An 88-82 victory over Miami in Game 7 means the Pistons will wear their championship belts into the ring once more, beginning with the NBA championship series in San Antonio against the Spurs, the champs once-removed. To get there, the Pistons had to do it the hard way, winning Game 7 on the road against Shaquille O'Neal.

Folks here will forever believe, or at least until next year when Miami presumably gets another crack at it, that the Heat would have beaten Detroit on Monday night had Dwyane Wade been able to play free and easy instead of wincing and worrying about the pain caused by that pulled muscle in his rib cage. When Wade played like an all-timer, through the pain, it looked as if he'd finish the series with the kind of performance that inspires people to build statues. And indeed, Miami led 74-68 in the fourth quarter. But when the Heat blew a couple of chances to extend the lead to eight points, the Pistons sensed an opportunity and jumped on it as only a champion can. Everybody in a Detroit uniform seemed to make the right play, the right decision, from Rasheed Wallace to Chauncey Billups to Tayshaun Prince to Richard Hamilton -- even old farmhand Elden Campbell chipped in with a free throw down the stretch.

Every team in the playoffs seems to have an acrobatic player, somebody the TV producers would want featured prominently in the highlight video. Detroit's signature is probably Billups calmly swishing free throws in the final seconds to protect a lead. And if not that, then Ben Wallace setting a screen to free Hamilton, or Prince running down a long rebound to keep alive a possession that results in a three-pointer. These Pistons play the way the old Auerbach Celtics did, with motion and passing, with stubbornness and attention to detail, and, yes, with a properly placed elbow when it's necessary.

These Pistons are so dependent on efficient, fundamental, error-free, low-wattage basketball that there's a tendency to think the team on deck is the one that will get them. But the way they beat the Los Angeles Lakers last year is the way they beat Miami this year. They killed the Heat with the stuff coaches teach freshman year. As scruffy and as annoying as Rasheed Wallace can be, he hits as sweet a turnaround jumper as the league has seen a big man shoot since Elvin Hayes. Billups may have been a castoff once upon a time, but there's nobody playing the game any more reliably than he is at the end of games. Hamilton may not have been deemed a "max" player by Michael Jordan and the Wizards, but he's only the most deadly medium-range shooter in the world.

Miami will play "what if" all summer, especially when it looks at Wade's 7-for-20 shooting and feels he would have scored 10 more than his 20 in Game 7 if he'd been healthy. And perhaps Miami has a point. It's difficult to imagine a whole Heat team losing Game 7 at home.

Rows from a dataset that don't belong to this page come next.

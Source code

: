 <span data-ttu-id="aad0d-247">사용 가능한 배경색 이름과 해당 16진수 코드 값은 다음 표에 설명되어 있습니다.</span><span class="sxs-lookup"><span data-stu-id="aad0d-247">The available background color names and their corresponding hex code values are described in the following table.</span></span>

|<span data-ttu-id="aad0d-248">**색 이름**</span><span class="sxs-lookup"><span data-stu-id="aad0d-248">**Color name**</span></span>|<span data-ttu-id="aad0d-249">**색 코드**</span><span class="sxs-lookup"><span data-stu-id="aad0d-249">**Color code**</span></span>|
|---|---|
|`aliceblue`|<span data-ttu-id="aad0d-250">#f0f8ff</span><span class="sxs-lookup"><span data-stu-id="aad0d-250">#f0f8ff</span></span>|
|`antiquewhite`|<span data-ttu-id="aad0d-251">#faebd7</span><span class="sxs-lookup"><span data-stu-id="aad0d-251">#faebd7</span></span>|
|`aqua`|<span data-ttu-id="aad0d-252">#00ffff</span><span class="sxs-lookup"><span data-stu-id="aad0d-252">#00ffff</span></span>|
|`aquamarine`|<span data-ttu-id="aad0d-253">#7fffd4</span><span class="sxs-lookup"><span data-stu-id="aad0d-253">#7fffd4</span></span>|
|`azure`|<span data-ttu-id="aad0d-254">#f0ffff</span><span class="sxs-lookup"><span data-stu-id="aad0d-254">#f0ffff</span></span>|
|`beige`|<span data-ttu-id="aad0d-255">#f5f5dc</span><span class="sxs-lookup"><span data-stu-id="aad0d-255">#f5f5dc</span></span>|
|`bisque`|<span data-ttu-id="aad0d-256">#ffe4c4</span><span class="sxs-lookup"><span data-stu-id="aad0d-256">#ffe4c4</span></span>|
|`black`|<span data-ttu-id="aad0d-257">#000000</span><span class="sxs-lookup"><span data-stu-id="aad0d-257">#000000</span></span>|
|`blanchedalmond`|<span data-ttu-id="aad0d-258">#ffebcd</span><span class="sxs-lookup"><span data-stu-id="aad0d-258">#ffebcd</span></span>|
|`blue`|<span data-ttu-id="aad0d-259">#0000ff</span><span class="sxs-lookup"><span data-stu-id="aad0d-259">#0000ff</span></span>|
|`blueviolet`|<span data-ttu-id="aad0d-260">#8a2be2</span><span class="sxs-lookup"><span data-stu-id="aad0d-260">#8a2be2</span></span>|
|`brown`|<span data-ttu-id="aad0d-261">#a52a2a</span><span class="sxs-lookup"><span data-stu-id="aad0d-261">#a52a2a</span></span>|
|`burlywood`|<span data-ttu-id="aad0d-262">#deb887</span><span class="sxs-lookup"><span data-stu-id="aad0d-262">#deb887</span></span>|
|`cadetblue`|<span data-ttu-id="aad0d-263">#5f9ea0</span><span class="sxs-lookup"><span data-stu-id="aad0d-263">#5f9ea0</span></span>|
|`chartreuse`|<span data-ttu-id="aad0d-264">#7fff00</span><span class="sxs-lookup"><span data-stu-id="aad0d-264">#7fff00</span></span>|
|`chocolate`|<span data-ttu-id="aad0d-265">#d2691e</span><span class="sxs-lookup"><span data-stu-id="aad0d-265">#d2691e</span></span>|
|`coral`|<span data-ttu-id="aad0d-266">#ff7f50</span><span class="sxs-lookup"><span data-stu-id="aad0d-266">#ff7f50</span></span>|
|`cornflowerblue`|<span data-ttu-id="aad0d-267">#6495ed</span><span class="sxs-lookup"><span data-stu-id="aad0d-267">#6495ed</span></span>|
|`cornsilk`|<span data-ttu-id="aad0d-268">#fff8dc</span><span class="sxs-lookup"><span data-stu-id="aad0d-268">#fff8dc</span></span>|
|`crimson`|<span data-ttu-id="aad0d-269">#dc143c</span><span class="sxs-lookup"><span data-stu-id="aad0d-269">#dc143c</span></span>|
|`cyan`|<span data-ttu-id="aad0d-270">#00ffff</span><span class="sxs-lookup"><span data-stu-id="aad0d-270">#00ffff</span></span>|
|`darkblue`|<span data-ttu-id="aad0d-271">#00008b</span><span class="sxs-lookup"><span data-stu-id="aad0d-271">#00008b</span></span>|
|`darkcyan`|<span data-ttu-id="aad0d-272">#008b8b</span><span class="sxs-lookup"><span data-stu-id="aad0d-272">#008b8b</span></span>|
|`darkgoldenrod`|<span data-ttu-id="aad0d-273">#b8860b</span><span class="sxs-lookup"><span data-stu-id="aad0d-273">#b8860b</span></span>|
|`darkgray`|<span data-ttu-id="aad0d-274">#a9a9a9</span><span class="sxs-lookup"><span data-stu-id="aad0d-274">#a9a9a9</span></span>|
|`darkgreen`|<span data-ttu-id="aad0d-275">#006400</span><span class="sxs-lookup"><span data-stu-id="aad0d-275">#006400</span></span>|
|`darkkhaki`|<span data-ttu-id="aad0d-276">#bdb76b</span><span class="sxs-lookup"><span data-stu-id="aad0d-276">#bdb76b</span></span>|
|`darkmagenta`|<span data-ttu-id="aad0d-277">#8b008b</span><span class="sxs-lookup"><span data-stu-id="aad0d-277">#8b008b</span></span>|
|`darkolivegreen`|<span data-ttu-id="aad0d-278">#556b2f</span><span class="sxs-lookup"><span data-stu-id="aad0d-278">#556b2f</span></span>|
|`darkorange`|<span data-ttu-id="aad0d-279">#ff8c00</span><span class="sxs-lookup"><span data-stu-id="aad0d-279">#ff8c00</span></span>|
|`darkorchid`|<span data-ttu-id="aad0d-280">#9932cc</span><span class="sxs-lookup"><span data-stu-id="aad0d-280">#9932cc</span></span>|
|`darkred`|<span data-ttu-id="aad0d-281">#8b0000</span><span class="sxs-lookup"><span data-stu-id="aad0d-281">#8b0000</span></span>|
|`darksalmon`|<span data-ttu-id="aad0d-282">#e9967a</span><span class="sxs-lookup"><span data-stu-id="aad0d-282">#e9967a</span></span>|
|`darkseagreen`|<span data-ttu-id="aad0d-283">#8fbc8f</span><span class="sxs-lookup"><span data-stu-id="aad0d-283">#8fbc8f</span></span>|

Even so, Detroit is a better team. The Pistons have more options offensively, more answers defensively. They're battle-scarred and tested to the max and they don't waste chances to put an opponent on its back.

Wade, as valiantly as he played, was in a world of trouble no matter the matchups. In perfect health, he would be hard pressed to run with Hamilton for 40 minutes or more. Billups is too shifty to ask Wade to expend that kind of energy. And at 6 feet 9 with the wingspan of a pterodactyl, Prince figured to go to the post-up time and again, which starts with getting an elbow perfectly placed in Wade's ribcage. Fearlessness is Wade's signature, and at times he showed flashes of his usual game but not 40 minutes of it, which Miami needed against Detroit.

Meanwhile, Detroit played as arrogantly as a champion ought to. Two old-school basketball traits were on display in abundance. The Pistons seemed to get to every loose ball, and they ran the screen-and-roll as well as a team could, so well that the Miami defenders were forever late running to reach the shooter. Wallace was so open on several jumpers he screamed at the Heat players, "Don't leave ME!"

The Pistons aren't talented enough to have much room for error, but it seems they know that, too. They survived a flurry from Wade in the third quarter when he took five shots, hit all five, tied the game at 60 after Detroit had led by 10, and sent the crowd into the biggest frenzy in the 17-year history of the franchise.

But the Pistons kept working at it, kept moving without the ball until they found the right shooter, kept hounding Wade until he turned cold, kept guys such as Eddie Jones and Damon Jones from having a big impact on the game.

And now, they're going to San Antonio to play another virtually perfect team, a team just like them, one that passes and cuts and shoots and defends and has anti-divas who hate to be credited. The folks who think sports should be pure entertainment and measure exclusively by the Nielsen ratings won't like Detroit vs. San Antonio because there's no glitz, no quote machine like Shaq, no 50 Most Beautiful People cultural crossover star like Wade, nobody to market like The Big Ticket or A.I.

Detroit vs. San Antonio is a purist's series, one that promises basketball too classic to be apologized for. The current champs and the most recent former champs deserve to continue playing as spring becomes summer, and beyond that until the most worthy challengers in the league, like the Miami Heat, figure out a way to be better than the best.